In contrast to traditional IR, there are no consistent indexing and
classification principles for organizing materials on the Web. Nor are
there any filtering practices at hand to ensure the quality and credibility
of the documents. Furthermore, certain features of Web search situations
also distinguish the Web from the traditional IR setting. It has been
shown that ordinary Web searchers tend to give little input (Jasen et
al. 1998) and are very sensitive to the time and effort put into the
search (Silverstein et al. 1998). The issues of credibility and user
efforts peculiar to the Web search environment are not addressed properly
by traditional precision and recall measures. Several measures that
focus on user efforts have been proposed, yet there has been little
investigation of their validity.
Literature Review
Several studies have explored the applicability of traditional IR evaluation
criteria, i.e., precision and recall, on search engine performance (Chu
and Rosenthal 1996, Leighton and Srivastava 1997, Clarke and Willett
1997, Wishard 1998). Chu and Rosenthal studied the precision of ten
queries on three search engines (AltaVista, Excite, and Lycos). Instead
of a binary measure of relevance (relevant/non-relevant), they adopted
a three-point scale to distinguish among relevant, partially relevant,
and non-relevant documents. Clarke and Willett also used a three-point
scale in assigning relevance scores, with a slight modification: pages
that were considered irrelevant in themselves but that led to relevant
pages were judged partially relevant. Clarke and Willett provided by
far the most feasible method for measuring recall on the Web. Previously,
in the absence of a predefined set of relevant documents, it had been
very difficult to assess recall on the Web. Clarke and Willett constructed
a relative recall measure by using the merged outputs of all three search
engines tested as the pool of relevant documents.
Some characteristics
of Web searching, however, require performance criteria other than the
precision and recall measures developed in traditional IR. The enormous
amount of information and the wide variety of sources on the Web seem
to make quality of ranking a much more important dimension in assessing
search engine performance since users in general spend less time and
effort to sort through the retrieved pages. This is supported by studies
of users' searching behaviors on the Web. Silverstein et al. found that
about 85 percent of users look only at the first screen with results
(Silverstein et al. 1998). Su, Chen, and Dong called for a more user-centered
evaluation framework in Web searching environments (Su et al. 1998).

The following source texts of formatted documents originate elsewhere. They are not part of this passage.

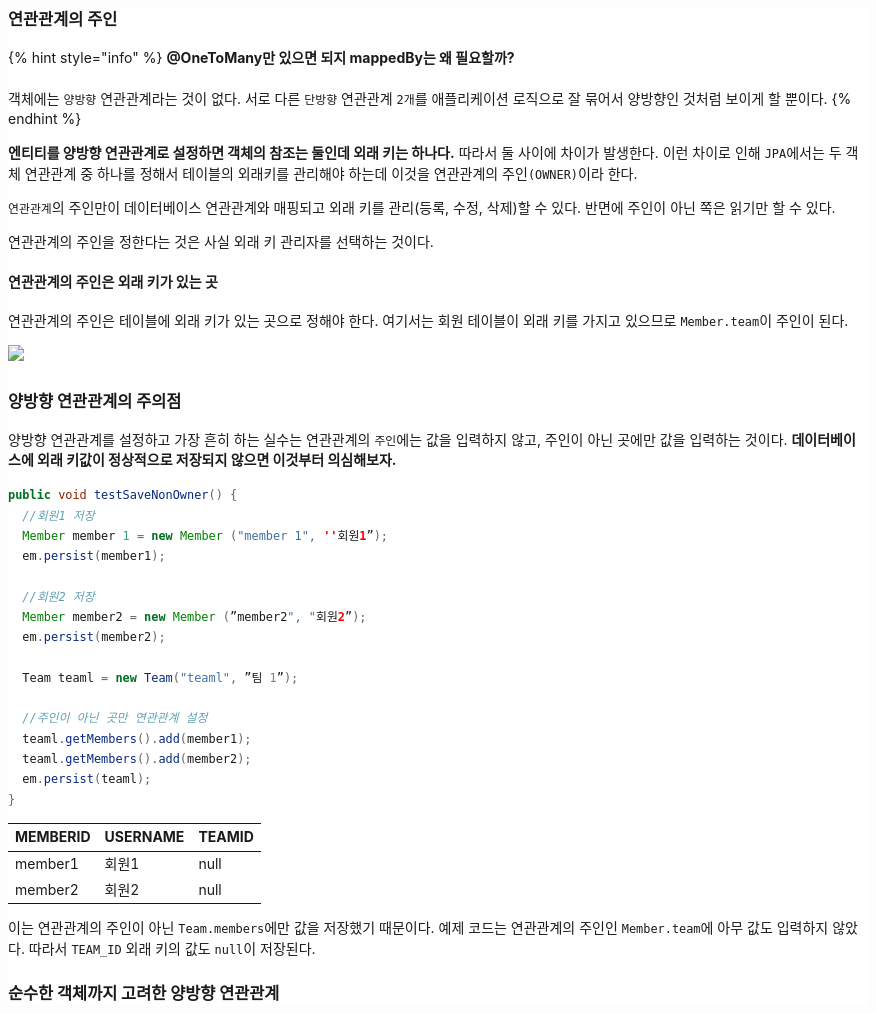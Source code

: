 ### 연관관계의 주인

{% hint style="info" %}
**@OneToMany만 있으면 되지 mappedBy는 왜 필요할까?**\
\
객체에는 `양방향` 연관관계라는 것이 없다. 서로 다른 `단방향` 연관관계 `2개`를 애플리케이션 로직으로 잘 묶어서 양방향인 것처럼 보이게 할 뿐이다.
{% endhint %}

**엔티티를 양방향 연관관계로 설정하면 객체의 참조는 둘인데 외래 키는 하나다.** 따라서 둘 사이에 차이가 발생한다. 이런 차이로 인해 `JPA`에서는 두 객체 연관관계 중 하나를 정해서 테이블의 외래키를 관리해야 하는데 이것을 연관관계의 주인`(OWNER)`이라 한다.

`연관관계`의 주인만이 데이터베이스 연관관계와 매핑되고 외래 키를 관리(등록, 수정, 삭제)할 수 있다. 반면에 주인이 아닌 쪽은 읽기만 할 수 있다.

연관관계의 주인을 정한다는 것은 사실 외래 키 관리자를 선택하는 것이다.

#### 연관관계의 주인은 외래 키가 있는 곳

연관관계의 주인은 테이블에 외래 키가 있는 곳으로 정해야 한다. 여기서는 회원 테이블이 외래 키를 가지고 있으므로 `Member.team`이 주인이 된다.

![](../../.gitbook/assets/5-3.png)

### 양방향 연관관계의 주의점

양방향 연관관계를 설정하고 가장 흔히 하는 실수는 연관관계의 `주인`에는 값을 입력하지 않고, 주인이 아닌 곳에만 값을 입력하는 것이다. **데이터베이스에 외래 키값이 정상적으로 저장되지 않으면 이것부터 의심해보자.**

```java
public void testSaveNonOwner() {
  //회원1 저장
  Member member 1 = new Member ("member 1", ''회원1”);
  em.persist(member1);

  //회원2 저장
  Member member2 = new Member (”member2", "회원2”);
  em.persist(member2);

  Team teaml = new Team("teaml", ”팀 1”);
  
  //주인이 아닌 곳만 연관관계 설정
  teaml.getMembers().add(member1);
  teaml.getMembers().add(member2);
  em.persist(teaml);
}
```

| MEMBERID | USERNAME | TEAMID |
| -------- | -------- | ------ |
| member1  | 회원1      | null   |
| member2  | 회원2      | null   |

이는 연관관계의 주인이 아닌 `Team.members`에만 값을 저장했기 때문이다. 예제 코드는 연관관계의 주인인 `Member.team`에 아무 값도 입력하지 않았다. 따라서 `TEAM_ID` 외래 키의 값도 `null`이 저장된다.

### 순수한 객체까지 고려한 양방향 연관관계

They applied five criteria—relevance, efficiency, utility, user
satisfaction, and connectivity—to evaluate the performance of
four search engines (AltaVista, Infoseek, Lycos, and Open Text). Furthermore,
instead of submitting simple text queries as in most search engine evaluations,
they used real user search strategies and judgment in the searching
and evaluating process.
In contrast to traditional
IR searchers, the majority of Web users are laypersons who are more
sensitive to time and effort spent on finding information. The ability
to optimize search order thus becomes an even more salient dimension
of search engine performance. The notion of Expected Search Length (ESL),
first proposed by Cooper (1968) some 30 years ago, seems to be an ideal
notion to test how well a search engine is able to deliver the most
relevant documents at the top of retrieved sets (Agata et al. 1997;
Su, Chen and Dong 1998; Oppenheim et al. 2000, Chignell et al. 1999).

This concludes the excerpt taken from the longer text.